Mit ihrer ursprünglichen unter dem 10.08.1999 zum Landgericht - Wirtschaftsstrafkammer - M. erhobenen (Teil-) Anklage hatte die Staatsanwaltschaft den Angeschuldigten zur Last gelegt, in ihrer Funktion als Vorstandvorsitzender - der Angeschuldigte Dr. R. -, als stellvertretender Vorstandsvorsitzender - der Angeschuldigte S. - , als Ressortleiter Firmenkredite - der Angeschuldigte F. H. - sowie als Hauptabteilungsleiter des Bereichs Firmenkredite, als Verhinderungsvertreter des Vorstands und ab August 1994 zusätzlich als stellvertretendes Vorstandsmitglied - der Angeschuldigte H. H. - der Stadtsparkasse Mannheim in den Jahren 1993 bis 1995 aufgrund eines einheitlichen Tatentschlusses durch eine Vielzahl von Einzelkreditentscheidungen in bewusstem und gewollten Zusammenwirken pflichtwidrig bewirkt zu haben, dass an die A.-Firmengruppe des E. D. (Komplex A.) Kredite in Höhe von insgesamt DM 53,6 Millionen ohne zureichende Prüfung der Bonität der Kreditnehmer und der Sicherheiten vergeben worden seien. In rechtlicher Hinsicht hatte die Staatsanwaltschaft das Geschehen als einheitliches Vergehen der Untreue i.S. einer natürlichen Handlungseinheit bewertet. Mit Beschluss vom 20.12.1999 lehnte die mit der Sache damals befasste Strafkammer 24/Wirtschaftsstrafkammer 4 des Landgerichts M. die Eröffnung des Hauptverfahrens aus tatsächlichen Gründen ab, da insoweit Pflichtverletzungen, jedenfalls von bedingtem Schädigungsvorsatz getragene, die den Vorwurf der Untreue rechtfertigen könnten, nicht mit hinreichender Sicherheit festzustellen seien. Auf die sofortige Beschwerde der Staatsanwaltschaft hob der Senat mit Beschluss vom 12.03.2002 den Beschluss der Strafkammer vom 20.12.1999 insoweit auf und stellte das Verfahren aus formellen Gründen - mangels wirksamer Anklage - ein.

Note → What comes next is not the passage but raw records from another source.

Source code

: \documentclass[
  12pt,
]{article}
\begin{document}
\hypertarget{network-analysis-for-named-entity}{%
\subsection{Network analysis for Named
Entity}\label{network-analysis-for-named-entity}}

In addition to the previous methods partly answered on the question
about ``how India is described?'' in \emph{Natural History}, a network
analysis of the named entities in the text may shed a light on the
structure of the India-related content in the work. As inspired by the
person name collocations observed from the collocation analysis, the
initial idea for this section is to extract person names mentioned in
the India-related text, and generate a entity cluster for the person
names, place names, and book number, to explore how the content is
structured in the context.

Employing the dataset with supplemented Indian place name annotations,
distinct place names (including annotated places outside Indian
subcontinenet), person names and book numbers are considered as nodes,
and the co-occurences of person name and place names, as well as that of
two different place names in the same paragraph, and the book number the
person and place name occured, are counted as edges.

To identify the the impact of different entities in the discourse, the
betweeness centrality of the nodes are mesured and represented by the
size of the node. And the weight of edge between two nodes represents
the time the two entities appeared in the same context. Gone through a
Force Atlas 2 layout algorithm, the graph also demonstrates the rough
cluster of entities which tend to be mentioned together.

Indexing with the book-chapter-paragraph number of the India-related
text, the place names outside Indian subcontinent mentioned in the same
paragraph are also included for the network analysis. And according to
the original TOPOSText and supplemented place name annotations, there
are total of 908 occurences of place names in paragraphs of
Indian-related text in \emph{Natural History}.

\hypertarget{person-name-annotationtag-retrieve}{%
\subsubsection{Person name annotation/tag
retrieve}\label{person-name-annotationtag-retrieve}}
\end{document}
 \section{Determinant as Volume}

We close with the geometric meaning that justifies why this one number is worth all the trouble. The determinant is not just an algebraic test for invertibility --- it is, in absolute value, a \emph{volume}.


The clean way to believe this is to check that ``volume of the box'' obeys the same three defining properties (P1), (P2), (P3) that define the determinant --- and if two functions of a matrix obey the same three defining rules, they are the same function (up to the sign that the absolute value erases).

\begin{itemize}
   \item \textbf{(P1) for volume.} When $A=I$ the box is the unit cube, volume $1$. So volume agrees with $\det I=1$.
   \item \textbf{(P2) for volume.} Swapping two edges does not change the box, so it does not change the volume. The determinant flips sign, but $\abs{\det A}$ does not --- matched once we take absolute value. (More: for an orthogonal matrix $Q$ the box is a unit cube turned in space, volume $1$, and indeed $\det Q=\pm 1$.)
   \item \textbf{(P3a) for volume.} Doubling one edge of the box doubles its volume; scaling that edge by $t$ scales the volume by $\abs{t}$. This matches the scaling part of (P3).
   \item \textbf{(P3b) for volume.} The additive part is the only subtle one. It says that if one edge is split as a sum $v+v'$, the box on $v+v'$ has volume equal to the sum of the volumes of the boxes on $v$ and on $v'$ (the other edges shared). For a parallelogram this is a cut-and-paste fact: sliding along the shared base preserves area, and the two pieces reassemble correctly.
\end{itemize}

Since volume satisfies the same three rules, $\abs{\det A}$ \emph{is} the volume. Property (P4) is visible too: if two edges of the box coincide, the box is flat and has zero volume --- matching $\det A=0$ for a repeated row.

Mit Schrift vom 05.07.2002 erhob die Staatsanwaltschaft im Komplex A.gegen die Angeschuldigten - nach Beschränkung des Verfahrensstoffes gem. §§ 154 Abs. 1, 154 a Abs. 1 StPO - erneut Anklage, nun wegen Verdachts der Untreue durch Kreditvergaben in vier tatmehrheitlichen Fällen (Tatzeiten: 31.08.1993 [5,81 Mio. DM]; 01.02.1994 [7,3 Mio. DM]; 15.02.1994 [25,5 Mio. DM]; 26.10.1994 [18 Mio. DM]). Mit Beschluss der mit der Sache nun befassten Strafkammer 22/Wirtschaftsstrafkammer 2 des Landgerichts M. vom 5.03.2003 ist die Eröffnung des Hauptverfahrens wiederum - jetzt aus Rechtsgründen - abgelehnt worden. Hiergegen wendet sich die Staatsanwaltschaft erneut mit der - von der Generalstaatsanwaltschaft K. vertretenen- sofortigen Beschwerde mit dem Ziel der Eröffnung des Hauptverfahrens. Die Angeschuldigten und ihre Verteidiger hatten Gelegenheit zur Stellungnahme; der Angeschuldigte Dr. R. beantragt mit Verteidigerschriftsatz vom 28.04.2003, der Angeschuldigte Hoffmann mit Verteidigerschriftsatz vom 20.05.2003, das Rechtsmittel zu verwerfen.

2.

Zum Verfahrensgang und -stand im Übrigen ist festzuhalten:

Den Angeschuldigten wurden bzw. werden über die (Teil-) Anklageschrift vom 10.08.1999 bzw. die nun maßgebliche vom 05.07.2002 hinaus weitere Vergehen der Untreue in den Komplexen R./B. und R./G. vorgeworfen (Anklageschriften vom 27.5.1999, 01.07.1999 und 25.08.1999). Insoweit hatte die Strafkammer 24/Wirtschaftsstrafkammer 4 des Landgerichts M. mit dem eingangs genannten Beschluss vom 20.12.1999 das Hauptverfahren eröffnet. Urteil erging am 24.07.2000. Dieses hob der Bundesgerichtshof auf die Revision der Staatsanwaltschaft mit Urteil vom 15.11.2001 - 1 StR 185/01 - (nur teilweise abgedruckt in BGHSt 47, 148) mit den Feststellungen im Komplex R./G. - insoweit waren die Angeschuldigten vom Vorwurf der Untreue freigesprochen worden - unter Verwerfung der Revision im Übrigen teilweise auf und verwies die Sache zu neuer Verhandlung und Entscheidung an das Landgericht M. ...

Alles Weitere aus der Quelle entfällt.